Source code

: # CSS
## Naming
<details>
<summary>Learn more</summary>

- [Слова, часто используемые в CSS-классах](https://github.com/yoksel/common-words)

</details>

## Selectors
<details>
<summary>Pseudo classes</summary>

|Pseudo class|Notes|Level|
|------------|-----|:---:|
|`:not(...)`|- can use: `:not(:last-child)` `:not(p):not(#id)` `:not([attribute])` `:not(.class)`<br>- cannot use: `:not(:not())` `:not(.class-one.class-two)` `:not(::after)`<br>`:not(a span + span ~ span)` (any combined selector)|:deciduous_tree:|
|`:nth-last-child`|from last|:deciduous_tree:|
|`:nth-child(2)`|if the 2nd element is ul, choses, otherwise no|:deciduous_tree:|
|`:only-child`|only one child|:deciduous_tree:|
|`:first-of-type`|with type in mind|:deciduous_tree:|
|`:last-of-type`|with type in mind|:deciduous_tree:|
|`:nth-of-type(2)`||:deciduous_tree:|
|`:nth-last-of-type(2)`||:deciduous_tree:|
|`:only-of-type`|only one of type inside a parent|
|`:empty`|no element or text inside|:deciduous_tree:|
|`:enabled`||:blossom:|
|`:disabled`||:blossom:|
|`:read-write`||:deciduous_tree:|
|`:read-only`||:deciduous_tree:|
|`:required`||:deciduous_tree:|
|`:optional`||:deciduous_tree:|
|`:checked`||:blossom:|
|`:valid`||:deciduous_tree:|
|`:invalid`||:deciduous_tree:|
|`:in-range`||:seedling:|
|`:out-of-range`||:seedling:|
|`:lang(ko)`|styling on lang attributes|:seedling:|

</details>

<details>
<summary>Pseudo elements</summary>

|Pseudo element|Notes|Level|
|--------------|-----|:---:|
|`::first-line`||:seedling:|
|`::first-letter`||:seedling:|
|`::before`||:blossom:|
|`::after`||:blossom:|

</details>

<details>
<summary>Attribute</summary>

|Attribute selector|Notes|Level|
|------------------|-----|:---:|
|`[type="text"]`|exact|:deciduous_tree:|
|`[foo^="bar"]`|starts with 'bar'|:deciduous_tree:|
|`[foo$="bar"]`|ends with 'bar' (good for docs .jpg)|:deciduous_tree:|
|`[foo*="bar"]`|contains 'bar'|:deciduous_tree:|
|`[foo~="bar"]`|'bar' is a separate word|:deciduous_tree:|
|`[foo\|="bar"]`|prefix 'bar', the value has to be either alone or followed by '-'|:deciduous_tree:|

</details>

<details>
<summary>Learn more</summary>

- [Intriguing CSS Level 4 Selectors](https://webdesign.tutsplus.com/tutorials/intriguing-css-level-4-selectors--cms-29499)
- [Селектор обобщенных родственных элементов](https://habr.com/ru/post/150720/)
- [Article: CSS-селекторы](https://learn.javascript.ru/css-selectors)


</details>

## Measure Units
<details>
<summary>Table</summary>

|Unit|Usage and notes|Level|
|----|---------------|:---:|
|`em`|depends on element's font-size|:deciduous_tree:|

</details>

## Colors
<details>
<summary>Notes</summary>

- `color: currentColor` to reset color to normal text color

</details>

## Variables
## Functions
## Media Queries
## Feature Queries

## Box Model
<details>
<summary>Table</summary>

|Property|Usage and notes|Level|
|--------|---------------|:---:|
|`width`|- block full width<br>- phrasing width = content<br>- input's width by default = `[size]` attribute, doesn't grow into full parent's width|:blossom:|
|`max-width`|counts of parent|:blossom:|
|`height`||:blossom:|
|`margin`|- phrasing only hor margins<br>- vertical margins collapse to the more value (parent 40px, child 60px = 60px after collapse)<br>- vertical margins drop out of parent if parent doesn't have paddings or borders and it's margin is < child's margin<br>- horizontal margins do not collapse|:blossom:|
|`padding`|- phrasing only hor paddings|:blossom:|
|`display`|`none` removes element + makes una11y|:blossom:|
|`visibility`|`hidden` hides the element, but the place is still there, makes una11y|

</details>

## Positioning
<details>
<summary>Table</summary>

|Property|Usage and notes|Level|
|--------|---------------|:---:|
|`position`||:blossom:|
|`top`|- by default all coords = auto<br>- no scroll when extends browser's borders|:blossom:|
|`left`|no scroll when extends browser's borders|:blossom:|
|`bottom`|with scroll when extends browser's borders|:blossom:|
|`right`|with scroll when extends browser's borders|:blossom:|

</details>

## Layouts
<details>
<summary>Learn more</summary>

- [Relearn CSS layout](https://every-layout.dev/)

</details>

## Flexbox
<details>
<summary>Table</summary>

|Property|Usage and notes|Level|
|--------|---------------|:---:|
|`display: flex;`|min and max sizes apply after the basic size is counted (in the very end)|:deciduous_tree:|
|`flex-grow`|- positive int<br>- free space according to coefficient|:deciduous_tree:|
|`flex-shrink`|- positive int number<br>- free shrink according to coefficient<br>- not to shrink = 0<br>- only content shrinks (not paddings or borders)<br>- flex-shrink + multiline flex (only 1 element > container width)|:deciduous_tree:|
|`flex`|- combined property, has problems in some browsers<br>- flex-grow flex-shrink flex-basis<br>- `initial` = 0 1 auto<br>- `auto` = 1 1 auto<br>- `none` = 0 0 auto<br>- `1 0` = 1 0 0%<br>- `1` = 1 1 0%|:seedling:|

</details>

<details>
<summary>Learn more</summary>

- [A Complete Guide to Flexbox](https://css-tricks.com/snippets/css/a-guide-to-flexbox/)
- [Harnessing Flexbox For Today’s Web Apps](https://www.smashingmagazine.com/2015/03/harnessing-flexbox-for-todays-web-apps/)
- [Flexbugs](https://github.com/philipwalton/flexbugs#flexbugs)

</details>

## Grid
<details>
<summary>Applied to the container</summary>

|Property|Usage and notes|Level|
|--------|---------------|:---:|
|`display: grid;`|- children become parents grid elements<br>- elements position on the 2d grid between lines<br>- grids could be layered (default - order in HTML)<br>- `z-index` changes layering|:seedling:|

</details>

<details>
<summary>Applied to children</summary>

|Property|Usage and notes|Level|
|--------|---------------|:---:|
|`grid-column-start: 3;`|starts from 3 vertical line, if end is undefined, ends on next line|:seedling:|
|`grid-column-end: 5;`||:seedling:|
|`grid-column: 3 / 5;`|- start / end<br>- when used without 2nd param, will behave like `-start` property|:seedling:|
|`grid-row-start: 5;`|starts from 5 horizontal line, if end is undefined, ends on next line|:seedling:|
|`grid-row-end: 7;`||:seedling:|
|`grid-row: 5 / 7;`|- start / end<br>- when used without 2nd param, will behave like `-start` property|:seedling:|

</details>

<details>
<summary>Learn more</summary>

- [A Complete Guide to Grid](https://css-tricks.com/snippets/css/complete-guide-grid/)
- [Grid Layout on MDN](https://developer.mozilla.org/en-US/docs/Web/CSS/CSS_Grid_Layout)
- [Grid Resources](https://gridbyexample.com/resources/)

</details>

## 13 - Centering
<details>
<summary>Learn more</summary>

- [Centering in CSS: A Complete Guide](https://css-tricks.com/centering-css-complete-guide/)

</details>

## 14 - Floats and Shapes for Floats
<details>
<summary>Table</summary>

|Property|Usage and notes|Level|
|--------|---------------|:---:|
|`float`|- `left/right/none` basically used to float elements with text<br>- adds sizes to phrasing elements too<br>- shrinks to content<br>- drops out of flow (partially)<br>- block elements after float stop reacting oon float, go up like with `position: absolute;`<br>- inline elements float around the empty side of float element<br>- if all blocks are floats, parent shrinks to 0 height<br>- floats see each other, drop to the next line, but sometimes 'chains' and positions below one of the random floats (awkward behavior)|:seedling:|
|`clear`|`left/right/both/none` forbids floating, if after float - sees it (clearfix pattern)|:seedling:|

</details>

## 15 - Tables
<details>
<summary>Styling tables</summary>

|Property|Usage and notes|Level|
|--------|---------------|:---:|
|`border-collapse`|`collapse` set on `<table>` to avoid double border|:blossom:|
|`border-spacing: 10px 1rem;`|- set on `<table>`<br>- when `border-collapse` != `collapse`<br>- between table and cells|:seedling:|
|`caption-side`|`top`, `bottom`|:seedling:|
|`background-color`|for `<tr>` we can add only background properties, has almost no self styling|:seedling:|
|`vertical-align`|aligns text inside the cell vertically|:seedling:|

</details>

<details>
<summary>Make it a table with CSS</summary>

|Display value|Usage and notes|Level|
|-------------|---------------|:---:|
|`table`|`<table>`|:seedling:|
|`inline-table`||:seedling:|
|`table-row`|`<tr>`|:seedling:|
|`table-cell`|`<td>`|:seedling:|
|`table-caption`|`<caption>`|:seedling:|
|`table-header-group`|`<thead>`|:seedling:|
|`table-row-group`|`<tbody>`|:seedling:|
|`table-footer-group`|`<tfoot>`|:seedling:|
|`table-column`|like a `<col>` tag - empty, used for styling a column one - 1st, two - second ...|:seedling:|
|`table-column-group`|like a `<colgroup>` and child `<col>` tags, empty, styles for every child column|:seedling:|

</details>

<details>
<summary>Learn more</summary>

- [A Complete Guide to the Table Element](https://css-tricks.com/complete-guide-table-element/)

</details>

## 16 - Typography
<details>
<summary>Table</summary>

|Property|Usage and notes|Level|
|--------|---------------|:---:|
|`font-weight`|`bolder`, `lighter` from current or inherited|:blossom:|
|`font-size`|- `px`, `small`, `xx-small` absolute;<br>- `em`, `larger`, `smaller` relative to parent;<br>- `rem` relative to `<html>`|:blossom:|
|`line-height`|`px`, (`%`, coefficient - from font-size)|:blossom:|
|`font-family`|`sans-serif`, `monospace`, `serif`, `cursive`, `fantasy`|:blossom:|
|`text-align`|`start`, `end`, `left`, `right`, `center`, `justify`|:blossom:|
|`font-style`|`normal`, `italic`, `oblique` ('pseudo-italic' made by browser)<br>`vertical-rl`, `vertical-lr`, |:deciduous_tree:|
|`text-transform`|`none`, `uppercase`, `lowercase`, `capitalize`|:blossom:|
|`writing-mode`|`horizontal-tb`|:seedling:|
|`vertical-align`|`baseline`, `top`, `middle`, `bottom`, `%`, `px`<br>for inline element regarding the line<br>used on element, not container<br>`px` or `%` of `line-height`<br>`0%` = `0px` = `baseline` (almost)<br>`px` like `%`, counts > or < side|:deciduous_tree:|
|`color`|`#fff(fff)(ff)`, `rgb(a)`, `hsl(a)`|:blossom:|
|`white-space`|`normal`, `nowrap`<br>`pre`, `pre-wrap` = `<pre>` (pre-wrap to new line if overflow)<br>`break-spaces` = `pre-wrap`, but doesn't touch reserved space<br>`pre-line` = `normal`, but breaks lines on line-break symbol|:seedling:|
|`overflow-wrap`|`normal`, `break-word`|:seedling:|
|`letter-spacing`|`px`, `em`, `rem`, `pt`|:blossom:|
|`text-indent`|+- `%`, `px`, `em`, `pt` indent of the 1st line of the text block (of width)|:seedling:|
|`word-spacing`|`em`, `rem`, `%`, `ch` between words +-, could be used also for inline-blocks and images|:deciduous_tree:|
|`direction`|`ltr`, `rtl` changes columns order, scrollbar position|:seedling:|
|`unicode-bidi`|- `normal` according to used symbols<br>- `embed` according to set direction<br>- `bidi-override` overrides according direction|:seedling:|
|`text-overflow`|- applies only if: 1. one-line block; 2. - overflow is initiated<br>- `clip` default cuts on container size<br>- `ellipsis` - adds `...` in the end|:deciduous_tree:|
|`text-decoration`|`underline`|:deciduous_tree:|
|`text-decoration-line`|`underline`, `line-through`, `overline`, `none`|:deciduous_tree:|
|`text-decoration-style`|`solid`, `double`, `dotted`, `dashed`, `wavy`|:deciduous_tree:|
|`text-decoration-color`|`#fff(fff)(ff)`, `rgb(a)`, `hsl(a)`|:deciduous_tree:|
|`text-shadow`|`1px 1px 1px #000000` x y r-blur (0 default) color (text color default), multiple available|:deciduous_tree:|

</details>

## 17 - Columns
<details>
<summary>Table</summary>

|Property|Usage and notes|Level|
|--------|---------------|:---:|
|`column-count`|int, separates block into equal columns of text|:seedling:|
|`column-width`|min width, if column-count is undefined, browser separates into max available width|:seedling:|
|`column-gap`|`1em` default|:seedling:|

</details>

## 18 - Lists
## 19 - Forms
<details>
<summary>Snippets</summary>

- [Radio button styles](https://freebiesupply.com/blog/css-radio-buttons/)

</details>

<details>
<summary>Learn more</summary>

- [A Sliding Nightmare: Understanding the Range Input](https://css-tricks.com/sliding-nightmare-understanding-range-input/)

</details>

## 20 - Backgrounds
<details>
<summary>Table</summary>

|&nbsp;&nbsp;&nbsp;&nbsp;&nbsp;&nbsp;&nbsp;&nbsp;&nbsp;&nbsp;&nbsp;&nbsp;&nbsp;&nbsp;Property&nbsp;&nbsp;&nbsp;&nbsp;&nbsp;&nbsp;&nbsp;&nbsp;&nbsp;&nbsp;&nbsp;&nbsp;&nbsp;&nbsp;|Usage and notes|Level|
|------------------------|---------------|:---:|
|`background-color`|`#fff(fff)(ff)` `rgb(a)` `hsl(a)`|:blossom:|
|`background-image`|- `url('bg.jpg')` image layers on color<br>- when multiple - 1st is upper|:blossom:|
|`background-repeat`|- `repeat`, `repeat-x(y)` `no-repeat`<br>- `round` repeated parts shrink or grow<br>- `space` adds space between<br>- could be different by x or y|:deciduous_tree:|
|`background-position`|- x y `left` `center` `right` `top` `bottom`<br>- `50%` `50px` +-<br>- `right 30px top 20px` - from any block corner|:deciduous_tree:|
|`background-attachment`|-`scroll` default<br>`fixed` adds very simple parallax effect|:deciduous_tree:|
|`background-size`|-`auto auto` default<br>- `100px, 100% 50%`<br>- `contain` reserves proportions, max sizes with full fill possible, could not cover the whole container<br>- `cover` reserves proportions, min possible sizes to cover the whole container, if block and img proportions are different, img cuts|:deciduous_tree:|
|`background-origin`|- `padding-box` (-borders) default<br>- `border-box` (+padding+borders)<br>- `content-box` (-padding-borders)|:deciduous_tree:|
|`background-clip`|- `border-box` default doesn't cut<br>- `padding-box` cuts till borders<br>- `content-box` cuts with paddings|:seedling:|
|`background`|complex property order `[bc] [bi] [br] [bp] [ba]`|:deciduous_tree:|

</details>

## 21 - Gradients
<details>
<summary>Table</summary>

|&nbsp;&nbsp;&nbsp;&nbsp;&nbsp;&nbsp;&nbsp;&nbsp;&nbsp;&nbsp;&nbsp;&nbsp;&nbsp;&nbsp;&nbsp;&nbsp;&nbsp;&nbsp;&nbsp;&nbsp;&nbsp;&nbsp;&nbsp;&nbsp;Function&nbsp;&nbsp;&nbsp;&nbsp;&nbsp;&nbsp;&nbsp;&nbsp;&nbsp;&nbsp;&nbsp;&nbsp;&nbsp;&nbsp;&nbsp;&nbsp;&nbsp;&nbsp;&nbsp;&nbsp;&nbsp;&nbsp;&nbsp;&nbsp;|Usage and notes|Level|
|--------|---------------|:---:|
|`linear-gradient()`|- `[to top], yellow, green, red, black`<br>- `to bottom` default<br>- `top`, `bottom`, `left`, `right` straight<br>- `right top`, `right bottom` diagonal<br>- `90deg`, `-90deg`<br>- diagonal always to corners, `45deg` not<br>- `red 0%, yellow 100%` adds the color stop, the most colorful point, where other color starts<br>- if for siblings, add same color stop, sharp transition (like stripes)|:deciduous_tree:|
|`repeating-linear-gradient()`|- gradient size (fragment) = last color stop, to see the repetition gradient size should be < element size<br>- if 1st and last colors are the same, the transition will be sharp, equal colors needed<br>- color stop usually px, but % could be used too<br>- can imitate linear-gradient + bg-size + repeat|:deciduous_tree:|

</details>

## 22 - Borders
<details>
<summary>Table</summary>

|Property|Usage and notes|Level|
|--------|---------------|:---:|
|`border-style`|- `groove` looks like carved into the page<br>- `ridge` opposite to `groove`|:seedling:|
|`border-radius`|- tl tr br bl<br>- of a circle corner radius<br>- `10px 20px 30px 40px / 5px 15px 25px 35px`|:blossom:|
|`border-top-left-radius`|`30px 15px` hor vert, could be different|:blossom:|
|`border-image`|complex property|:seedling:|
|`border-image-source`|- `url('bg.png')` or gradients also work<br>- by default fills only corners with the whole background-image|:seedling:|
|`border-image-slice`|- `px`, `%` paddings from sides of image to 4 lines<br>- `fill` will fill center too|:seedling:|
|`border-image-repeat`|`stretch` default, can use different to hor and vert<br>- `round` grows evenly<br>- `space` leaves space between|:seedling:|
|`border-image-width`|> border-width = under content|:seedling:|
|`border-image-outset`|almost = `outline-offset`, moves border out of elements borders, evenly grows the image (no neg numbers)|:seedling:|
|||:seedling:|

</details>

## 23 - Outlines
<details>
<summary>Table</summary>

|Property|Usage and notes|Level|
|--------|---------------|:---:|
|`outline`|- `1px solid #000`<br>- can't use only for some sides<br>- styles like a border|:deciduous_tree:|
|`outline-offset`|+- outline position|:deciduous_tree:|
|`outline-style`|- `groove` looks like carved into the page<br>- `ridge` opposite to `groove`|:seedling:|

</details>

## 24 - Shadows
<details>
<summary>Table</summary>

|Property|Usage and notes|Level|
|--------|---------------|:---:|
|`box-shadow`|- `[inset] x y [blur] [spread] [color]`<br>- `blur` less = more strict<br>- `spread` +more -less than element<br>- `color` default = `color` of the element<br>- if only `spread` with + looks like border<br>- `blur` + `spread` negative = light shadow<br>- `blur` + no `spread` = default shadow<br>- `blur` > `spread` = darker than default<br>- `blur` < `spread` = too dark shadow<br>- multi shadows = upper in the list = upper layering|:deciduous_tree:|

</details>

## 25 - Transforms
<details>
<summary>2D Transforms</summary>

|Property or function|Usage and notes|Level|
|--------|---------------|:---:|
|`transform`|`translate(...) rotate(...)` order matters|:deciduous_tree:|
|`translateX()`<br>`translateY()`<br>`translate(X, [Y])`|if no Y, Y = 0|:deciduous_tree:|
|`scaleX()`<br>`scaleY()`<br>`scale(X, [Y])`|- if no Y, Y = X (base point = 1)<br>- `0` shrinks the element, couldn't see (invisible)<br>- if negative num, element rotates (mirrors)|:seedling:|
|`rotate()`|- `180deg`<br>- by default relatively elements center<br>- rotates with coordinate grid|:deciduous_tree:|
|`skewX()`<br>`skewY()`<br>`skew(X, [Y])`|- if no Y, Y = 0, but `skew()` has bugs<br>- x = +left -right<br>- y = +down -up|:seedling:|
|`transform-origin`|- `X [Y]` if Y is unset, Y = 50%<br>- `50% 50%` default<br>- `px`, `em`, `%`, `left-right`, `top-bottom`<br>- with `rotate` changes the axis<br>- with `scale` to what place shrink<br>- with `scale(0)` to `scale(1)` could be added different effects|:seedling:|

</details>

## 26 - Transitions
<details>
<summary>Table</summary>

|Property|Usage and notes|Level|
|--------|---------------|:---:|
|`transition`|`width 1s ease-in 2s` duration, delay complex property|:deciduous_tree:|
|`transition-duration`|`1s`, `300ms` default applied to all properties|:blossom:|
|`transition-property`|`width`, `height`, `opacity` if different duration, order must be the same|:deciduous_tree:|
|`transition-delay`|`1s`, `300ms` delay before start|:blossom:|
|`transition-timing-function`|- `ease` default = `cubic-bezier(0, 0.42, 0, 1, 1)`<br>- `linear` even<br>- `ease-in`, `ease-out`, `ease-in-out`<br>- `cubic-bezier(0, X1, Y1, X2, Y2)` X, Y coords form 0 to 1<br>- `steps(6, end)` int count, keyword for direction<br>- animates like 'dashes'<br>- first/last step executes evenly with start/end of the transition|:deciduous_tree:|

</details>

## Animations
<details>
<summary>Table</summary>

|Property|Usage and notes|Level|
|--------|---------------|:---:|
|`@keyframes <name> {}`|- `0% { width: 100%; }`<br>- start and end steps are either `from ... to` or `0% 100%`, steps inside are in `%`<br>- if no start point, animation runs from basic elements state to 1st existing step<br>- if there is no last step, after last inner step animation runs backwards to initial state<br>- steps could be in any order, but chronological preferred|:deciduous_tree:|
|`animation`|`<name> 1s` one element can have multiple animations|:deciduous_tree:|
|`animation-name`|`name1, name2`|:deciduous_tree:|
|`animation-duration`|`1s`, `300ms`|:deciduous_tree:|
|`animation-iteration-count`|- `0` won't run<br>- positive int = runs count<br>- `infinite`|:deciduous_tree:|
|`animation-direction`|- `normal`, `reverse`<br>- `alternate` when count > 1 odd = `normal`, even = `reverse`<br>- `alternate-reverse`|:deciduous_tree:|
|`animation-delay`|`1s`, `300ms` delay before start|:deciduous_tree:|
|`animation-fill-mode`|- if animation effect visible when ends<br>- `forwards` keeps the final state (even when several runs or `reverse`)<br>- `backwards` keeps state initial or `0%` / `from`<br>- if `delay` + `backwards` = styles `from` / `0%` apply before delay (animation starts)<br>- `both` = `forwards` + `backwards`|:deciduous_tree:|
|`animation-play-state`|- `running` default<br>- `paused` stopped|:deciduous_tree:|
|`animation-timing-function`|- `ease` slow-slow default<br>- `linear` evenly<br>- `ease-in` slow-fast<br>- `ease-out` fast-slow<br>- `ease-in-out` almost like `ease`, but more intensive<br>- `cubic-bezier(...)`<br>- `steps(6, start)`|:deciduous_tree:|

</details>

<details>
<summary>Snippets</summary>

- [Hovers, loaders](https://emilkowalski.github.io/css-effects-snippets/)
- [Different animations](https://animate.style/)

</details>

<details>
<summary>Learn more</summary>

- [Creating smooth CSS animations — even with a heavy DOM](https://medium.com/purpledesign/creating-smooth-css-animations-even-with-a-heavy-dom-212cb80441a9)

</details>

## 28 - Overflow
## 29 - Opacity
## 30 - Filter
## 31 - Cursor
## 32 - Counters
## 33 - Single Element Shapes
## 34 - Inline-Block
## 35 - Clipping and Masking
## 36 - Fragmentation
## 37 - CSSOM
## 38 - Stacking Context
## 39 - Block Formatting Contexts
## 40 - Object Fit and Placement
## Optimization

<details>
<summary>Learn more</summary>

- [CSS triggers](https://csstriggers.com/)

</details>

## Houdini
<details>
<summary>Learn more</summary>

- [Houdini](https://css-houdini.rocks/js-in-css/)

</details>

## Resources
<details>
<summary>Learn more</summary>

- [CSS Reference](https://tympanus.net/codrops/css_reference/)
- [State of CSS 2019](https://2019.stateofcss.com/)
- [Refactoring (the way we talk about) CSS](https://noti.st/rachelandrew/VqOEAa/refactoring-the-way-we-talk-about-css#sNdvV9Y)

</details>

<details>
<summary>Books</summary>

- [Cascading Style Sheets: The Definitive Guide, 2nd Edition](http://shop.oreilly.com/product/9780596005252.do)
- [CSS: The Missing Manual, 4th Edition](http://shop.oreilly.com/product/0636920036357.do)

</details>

§ **WORK INSTRUCTION**:
Copy each line of the entries in which the string "github" is found.

§ **SOLUTION FOR THIS TASK**:
- [Слова, часто используемые в CSS-классах](https://github.com/yoksel/common-words)
- [Flexbugs](https://github.com/philipwalton/flexbugs#flexbugs)
- [Hovers, loaders](https://emilkowalski.github.io/css-effects-snippets/)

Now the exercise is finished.